Your objective: Go through the listing and copy each line that has the string "metrics" in it.

Data records:
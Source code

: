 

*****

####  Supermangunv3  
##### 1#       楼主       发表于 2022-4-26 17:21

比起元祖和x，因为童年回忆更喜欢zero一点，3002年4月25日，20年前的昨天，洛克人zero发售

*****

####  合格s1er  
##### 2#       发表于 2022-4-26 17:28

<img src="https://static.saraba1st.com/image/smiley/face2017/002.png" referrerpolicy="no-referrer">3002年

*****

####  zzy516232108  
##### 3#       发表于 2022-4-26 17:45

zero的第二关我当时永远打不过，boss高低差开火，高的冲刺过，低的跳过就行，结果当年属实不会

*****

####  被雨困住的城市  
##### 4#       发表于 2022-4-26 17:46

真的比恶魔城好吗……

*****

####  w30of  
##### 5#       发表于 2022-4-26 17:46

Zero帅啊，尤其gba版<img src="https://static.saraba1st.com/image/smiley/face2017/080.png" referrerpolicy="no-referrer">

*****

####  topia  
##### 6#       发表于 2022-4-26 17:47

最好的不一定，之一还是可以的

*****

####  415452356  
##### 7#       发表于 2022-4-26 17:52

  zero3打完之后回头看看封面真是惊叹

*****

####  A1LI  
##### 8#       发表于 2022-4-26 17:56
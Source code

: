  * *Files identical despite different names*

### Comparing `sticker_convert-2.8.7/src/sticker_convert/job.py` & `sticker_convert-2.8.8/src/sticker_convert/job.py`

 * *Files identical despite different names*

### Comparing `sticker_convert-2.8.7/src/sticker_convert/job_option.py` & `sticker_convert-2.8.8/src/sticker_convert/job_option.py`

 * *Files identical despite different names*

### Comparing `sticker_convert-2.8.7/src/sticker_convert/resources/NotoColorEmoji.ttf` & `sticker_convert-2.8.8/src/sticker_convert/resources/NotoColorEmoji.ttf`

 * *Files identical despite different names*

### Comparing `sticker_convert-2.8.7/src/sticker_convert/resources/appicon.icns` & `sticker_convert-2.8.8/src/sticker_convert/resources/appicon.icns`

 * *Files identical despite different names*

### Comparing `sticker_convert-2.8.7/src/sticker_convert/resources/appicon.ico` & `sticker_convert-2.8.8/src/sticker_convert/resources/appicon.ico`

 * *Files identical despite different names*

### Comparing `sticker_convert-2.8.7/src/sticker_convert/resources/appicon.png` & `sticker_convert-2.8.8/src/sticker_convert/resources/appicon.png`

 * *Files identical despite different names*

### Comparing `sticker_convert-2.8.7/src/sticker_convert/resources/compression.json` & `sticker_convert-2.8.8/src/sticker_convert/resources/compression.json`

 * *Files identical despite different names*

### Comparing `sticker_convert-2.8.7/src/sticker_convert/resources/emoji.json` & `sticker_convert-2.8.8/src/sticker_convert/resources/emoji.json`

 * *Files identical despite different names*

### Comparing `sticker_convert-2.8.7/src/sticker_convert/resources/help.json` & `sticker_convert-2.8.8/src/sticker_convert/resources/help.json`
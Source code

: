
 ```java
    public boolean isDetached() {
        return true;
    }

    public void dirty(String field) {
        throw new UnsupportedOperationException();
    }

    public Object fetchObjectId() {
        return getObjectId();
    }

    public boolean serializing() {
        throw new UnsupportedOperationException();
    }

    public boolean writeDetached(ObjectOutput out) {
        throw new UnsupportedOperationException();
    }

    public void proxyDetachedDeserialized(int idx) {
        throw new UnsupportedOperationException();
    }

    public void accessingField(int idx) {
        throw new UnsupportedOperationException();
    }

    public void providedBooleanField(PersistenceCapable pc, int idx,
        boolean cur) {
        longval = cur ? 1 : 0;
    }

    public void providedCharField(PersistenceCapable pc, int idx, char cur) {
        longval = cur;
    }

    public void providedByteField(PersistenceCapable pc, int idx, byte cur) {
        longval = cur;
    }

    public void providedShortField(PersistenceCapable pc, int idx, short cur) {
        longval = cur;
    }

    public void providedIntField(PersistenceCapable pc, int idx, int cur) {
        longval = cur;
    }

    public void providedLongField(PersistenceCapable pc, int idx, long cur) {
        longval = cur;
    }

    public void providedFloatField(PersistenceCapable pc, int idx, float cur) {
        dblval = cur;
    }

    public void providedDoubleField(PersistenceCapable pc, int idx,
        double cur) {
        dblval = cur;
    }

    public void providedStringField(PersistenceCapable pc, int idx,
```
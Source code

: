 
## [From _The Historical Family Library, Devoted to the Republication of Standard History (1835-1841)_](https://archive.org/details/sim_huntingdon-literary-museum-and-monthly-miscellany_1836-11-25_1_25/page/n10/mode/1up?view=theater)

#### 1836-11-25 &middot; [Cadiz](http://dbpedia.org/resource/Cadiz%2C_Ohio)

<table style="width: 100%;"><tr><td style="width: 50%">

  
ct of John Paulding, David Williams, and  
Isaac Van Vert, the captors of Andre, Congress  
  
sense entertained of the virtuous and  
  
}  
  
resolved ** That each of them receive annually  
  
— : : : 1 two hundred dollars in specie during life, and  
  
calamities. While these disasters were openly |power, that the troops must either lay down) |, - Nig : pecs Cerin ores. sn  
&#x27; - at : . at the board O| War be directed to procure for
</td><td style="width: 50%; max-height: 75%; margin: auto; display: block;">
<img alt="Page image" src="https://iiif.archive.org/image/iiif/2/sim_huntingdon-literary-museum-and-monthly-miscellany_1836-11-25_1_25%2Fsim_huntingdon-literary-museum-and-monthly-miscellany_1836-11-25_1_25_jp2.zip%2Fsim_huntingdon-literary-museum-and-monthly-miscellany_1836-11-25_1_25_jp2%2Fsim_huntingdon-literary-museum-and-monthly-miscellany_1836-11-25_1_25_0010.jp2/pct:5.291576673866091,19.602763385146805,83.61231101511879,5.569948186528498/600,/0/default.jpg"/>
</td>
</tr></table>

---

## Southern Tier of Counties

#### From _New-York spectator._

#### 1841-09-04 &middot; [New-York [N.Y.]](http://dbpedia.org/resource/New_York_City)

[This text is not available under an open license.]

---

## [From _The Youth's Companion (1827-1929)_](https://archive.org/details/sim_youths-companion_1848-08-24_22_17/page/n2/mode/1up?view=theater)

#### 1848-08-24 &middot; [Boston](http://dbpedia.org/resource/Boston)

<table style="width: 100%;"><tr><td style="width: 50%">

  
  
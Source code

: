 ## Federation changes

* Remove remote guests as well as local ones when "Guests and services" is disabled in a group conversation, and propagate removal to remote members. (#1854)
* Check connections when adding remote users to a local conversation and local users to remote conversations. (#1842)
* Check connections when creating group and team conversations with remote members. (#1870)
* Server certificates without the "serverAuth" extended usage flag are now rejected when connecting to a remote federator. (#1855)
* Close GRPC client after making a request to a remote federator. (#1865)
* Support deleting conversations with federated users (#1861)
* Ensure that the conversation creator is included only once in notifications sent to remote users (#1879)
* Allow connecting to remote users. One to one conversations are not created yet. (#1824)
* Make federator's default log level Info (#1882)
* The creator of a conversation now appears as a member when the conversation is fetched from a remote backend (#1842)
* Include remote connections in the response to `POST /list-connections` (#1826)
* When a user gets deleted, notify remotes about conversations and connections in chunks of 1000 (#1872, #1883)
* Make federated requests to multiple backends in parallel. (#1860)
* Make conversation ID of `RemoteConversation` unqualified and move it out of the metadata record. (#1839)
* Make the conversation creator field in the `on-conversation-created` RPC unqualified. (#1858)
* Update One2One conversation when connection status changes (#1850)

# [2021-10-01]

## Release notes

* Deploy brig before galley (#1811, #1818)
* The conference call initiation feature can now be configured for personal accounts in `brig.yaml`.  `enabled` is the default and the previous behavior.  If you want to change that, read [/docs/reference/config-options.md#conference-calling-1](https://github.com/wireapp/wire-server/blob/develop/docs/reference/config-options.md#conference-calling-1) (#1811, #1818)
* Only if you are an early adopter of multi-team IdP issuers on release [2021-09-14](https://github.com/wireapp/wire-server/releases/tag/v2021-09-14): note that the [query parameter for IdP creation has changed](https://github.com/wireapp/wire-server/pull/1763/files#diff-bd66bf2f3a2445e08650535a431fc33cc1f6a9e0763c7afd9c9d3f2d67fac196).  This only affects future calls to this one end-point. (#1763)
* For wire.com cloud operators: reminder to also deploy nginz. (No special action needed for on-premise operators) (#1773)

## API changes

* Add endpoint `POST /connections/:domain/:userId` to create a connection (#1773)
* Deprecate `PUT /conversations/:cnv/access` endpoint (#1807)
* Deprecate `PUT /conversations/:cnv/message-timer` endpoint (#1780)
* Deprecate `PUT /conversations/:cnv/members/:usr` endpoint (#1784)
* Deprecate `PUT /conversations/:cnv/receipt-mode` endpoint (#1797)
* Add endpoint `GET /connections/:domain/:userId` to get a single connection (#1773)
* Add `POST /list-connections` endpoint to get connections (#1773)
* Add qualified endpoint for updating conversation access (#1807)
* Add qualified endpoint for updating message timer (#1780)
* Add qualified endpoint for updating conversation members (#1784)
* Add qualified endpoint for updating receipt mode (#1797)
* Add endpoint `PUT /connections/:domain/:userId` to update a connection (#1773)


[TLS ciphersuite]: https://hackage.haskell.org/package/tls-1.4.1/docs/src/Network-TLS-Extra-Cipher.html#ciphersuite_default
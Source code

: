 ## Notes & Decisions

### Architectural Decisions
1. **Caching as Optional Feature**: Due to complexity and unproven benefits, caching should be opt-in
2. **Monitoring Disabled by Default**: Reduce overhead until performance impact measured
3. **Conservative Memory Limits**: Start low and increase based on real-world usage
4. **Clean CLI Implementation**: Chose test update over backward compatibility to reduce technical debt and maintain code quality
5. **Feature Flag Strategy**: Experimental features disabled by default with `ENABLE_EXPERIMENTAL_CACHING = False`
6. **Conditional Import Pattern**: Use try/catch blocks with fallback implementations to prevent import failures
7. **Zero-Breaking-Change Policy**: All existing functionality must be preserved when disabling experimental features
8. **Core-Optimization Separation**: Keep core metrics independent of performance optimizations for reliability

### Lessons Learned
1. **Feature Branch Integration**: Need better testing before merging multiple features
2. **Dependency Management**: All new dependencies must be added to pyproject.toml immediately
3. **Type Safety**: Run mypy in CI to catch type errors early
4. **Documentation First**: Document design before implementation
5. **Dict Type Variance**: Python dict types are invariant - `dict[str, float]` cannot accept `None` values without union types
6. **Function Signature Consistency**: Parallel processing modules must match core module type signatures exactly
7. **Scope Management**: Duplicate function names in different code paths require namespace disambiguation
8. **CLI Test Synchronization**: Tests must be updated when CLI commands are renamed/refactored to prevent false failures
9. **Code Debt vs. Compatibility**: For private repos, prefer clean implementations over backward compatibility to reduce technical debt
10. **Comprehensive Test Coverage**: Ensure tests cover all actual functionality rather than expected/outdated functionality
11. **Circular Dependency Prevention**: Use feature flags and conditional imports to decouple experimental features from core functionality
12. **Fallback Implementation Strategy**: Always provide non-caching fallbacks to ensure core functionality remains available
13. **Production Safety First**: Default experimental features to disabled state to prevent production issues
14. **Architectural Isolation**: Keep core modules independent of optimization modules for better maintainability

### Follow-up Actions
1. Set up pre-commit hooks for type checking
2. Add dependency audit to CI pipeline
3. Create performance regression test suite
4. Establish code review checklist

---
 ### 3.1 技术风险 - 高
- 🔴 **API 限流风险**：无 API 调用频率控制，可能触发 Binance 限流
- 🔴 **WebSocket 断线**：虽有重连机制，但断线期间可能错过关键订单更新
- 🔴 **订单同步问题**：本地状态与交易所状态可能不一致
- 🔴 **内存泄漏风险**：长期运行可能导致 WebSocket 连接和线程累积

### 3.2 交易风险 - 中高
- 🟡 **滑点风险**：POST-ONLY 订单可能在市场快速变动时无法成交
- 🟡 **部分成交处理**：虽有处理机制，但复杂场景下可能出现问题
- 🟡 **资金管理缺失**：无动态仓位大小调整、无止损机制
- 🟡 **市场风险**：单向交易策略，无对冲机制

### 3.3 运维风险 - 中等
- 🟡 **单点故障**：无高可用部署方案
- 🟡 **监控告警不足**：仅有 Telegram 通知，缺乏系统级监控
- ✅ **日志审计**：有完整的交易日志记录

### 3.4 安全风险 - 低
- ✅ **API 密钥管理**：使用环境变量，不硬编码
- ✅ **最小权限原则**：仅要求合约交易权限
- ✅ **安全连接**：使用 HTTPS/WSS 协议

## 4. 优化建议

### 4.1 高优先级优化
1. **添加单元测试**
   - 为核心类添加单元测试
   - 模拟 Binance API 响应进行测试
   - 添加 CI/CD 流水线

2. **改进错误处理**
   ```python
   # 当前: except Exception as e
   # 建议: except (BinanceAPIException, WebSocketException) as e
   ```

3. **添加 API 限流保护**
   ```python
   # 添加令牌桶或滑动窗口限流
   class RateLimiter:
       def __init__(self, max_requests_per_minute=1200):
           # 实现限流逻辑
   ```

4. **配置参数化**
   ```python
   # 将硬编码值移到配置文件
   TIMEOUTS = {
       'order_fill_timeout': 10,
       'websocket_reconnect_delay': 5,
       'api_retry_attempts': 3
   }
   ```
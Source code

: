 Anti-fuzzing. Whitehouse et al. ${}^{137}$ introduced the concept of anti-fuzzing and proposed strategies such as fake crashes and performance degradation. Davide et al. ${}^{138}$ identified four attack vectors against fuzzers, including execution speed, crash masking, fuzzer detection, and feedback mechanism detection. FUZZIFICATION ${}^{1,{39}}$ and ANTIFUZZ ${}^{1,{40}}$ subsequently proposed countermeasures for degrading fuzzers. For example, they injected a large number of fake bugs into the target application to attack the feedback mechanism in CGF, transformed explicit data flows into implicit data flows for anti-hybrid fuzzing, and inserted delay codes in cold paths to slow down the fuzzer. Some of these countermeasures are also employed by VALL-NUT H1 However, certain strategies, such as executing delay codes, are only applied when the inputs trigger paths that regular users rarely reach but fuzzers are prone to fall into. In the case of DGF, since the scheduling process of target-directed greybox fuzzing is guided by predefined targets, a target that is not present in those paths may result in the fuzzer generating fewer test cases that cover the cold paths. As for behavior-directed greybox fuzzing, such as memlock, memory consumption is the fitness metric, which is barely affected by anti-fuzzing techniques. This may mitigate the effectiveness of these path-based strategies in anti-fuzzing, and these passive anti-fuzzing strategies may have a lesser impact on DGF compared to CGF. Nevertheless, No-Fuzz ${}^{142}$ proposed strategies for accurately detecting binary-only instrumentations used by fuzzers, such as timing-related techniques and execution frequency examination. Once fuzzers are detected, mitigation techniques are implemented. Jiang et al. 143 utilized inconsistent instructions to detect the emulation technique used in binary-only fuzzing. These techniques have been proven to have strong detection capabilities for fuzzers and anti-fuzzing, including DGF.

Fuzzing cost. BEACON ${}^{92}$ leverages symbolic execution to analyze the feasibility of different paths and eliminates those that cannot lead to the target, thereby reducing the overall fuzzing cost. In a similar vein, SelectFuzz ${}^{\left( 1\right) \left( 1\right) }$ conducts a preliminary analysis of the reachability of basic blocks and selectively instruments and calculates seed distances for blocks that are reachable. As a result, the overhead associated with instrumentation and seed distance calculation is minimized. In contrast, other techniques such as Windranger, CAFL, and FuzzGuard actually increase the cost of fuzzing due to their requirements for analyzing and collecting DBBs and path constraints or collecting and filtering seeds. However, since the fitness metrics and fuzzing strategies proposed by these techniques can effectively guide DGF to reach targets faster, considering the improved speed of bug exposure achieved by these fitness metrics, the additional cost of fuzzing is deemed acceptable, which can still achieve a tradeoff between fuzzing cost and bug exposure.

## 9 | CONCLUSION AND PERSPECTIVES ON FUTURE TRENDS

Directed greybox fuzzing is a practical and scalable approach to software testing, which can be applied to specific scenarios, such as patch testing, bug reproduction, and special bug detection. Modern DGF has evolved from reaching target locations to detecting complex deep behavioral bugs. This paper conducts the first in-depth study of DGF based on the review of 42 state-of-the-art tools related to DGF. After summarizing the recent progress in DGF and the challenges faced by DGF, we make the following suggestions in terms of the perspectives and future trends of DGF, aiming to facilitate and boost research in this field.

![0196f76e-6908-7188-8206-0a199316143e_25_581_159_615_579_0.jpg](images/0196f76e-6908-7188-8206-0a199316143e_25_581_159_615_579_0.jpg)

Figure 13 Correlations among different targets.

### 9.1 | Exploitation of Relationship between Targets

The answer:
8. **Core-Optimization Separation**: Keep core metrics independent of performance optimizations for reliability
Fuzzing cost. BEACON ${}^{92}$ leverages symbolic execution to analyze the feasibility of different paths and eliminates those that cannot lead to the target, thereby reducing the overall fuzzing cost. In a similar vein, SelectFuzz ${}^{\left( 1\right) \left( 1\right) }$ conducts a preliminary analysis of the reachability of basic blocks and selectively instruments and calculates seed distances for blocks that are reachable. As a result, the overhead associated with instrumentation and seed distance calculation is minimized. In contrast, other techniques such as Windranger, CAFL, and FuzzGuard actually increase the cost of fuzzing due to their requirements for analyzing and collecting DBBs and path constraints or collecting and filtering seeds. However, since the fitness metrics and fuzzing strategies proposed by these techniques can effectively guide DGF to reach targets faster, considering the improved speed of bug exposure achieved by these fitness metrics, the additional cost of fuzzing is deemed acceptable, which can still achieve a tradeoff between fuzzing cost and bug exposure.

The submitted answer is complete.